**WORK TO COMPLETE**
Give back exactly the stretch of data below from the line holding "- [13.Final Thoughts" through the line holding "- [S14. Final Thoughts](#s14-final-thoughts)", both ends included, and leave the remaining lines out.

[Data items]
------------------------

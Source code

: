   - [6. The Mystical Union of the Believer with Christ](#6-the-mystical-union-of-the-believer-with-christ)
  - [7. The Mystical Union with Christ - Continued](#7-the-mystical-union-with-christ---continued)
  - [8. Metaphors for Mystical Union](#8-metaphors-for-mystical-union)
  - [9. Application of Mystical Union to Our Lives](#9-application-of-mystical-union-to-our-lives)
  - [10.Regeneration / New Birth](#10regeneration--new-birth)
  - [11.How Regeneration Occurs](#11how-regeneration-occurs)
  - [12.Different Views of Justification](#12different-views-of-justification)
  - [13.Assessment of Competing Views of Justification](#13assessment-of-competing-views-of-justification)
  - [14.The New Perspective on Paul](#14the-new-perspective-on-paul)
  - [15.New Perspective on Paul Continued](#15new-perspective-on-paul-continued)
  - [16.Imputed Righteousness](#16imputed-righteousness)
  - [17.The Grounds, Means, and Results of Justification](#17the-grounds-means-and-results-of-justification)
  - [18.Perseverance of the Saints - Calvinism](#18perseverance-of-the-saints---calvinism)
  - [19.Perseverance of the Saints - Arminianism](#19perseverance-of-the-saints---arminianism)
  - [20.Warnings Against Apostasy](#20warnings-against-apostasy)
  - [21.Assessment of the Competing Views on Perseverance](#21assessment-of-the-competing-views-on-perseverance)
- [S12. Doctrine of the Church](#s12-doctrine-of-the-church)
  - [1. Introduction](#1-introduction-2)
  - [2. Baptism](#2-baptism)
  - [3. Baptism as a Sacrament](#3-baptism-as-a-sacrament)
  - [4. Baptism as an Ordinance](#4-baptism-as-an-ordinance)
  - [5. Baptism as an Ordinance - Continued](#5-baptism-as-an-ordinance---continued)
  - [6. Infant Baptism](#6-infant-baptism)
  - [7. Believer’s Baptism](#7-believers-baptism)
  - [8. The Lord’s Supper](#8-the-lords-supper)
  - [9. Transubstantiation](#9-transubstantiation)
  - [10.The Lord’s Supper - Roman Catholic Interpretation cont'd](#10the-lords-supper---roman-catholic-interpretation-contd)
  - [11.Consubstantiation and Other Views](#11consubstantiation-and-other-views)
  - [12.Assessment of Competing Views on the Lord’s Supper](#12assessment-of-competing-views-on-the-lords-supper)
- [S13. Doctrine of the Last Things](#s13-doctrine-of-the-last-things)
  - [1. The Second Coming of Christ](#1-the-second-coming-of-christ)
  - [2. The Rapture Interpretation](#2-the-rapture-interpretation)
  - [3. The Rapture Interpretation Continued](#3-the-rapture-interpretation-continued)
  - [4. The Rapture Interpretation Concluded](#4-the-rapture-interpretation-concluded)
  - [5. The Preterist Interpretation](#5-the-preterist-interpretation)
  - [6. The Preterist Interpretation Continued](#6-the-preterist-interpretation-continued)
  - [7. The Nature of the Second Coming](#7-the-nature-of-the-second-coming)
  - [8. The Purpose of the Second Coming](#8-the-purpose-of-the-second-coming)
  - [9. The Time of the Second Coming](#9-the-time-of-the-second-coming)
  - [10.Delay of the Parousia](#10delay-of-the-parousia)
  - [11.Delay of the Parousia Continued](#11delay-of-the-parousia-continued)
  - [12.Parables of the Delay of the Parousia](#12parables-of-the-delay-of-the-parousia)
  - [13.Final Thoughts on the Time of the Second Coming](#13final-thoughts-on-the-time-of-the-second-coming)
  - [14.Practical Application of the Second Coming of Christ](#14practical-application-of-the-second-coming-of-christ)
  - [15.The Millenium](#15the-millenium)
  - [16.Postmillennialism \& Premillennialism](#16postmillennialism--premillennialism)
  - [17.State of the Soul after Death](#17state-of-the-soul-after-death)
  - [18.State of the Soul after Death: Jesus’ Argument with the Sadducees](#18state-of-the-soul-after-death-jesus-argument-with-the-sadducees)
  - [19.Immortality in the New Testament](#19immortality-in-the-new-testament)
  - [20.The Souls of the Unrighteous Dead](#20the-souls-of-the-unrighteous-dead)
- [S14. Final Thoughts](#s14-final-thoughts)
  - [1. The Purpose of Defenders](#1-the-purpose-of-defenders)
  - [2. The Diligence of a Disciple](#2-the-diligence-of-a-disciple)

------------------------

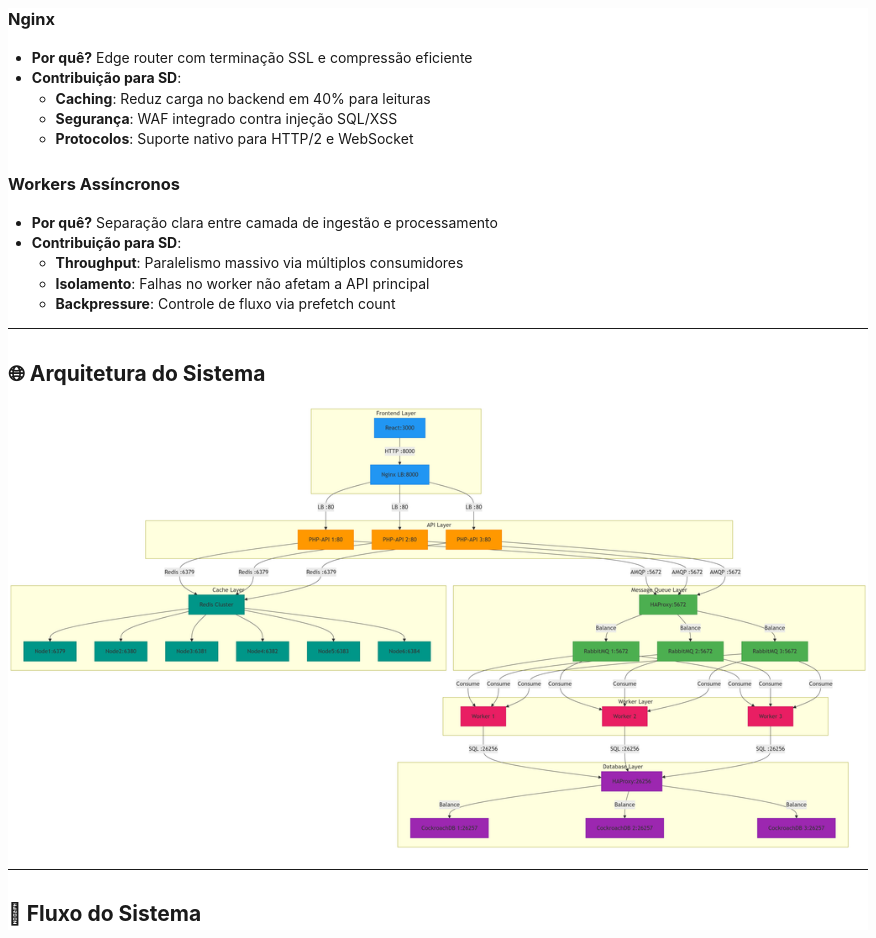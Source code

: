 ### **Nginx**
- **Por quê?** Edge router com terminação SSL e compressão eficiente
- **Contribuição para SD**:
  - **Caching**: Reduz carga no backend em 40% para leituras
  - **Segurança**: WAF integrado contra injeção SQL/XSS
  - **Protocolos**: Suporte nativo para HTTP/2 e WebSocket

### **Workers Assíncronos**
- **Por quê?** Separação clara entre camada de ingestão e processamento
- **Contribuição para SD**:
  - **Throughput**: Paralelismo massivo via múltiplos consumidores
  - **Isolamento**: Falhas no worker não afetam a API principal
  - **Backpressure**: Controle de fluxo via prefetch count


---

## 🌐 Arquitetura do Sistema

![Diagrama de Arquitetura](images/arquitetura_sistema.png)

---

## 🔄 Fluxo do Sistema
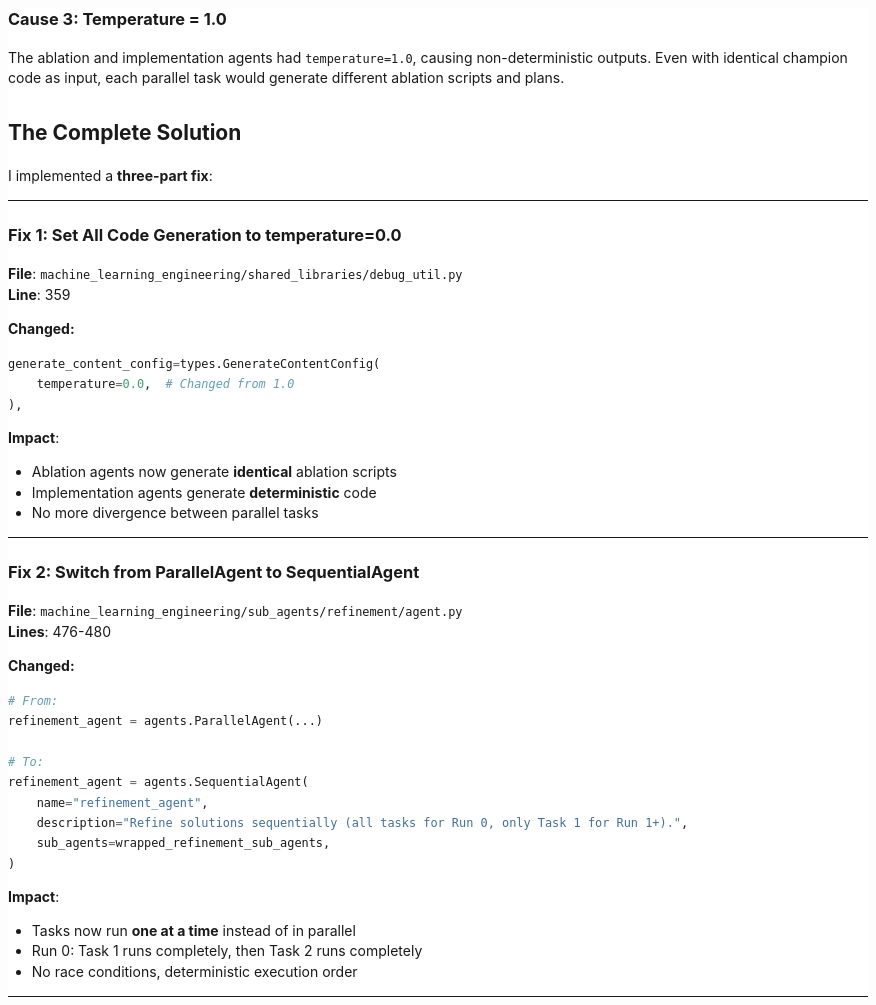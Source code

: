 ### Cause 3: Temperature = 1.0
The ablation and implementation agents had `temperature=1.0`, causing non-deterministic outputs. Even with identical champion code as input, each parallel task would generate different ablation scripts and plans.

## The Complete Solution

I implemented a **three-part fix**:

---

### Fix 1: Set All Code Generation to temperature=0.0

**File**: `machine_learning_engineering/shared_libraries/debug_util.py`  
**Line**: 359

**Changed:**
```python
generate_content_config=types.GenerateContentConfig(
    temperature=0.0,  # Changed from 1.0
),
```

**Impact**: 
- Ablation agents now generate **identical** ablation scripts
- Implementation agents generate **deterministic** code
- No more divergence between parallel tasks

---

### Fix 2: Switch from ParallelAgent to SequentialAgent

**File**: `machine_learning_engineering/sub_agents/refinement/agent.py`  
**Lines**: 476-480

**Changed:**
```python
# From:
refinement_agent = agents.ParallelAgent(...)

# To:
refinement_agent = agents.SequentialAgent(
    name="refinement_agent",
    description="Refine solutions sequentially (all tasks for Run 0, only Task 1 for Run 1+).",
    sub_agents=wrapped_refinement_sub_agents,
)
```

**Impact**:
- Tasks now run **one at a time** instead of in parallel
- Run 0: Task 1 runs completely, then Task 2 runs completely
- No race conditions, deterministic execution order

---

------------------------

**OUTPUT OF THE TASK**
  - [13.Final Thoughts on the Time of the Second Coming](#13final-thoughts-on-the-time-of-the-second-coming)
  - [14.Practical Application of the Second Coming of Christ](#14practical-application-of-the-second-coming-of-christ)
  - [15.The Millenium](#15the-millenium)
  - [16.Postmillennialism \& Premillennialism](#16postmillennialism--premillennialism)
  - [17.State of the Soul after Death](#17state-of-the-soul-after-death)
  - [18.State of the Soul after Death: Jesus’ Argument with the Sadducees](#18state-of-the-soul-after-death-jesus-argument-with-the-sadducees)
  - [19.Immortality in the New Testament](#19immortality-in-the-new-testament)
  - [20.The Souls of the Unrighteous Dead](#20the-souls-of-the-unrighteous-dead)
- [S14. Final Thoughts](#s14-final-thoughts)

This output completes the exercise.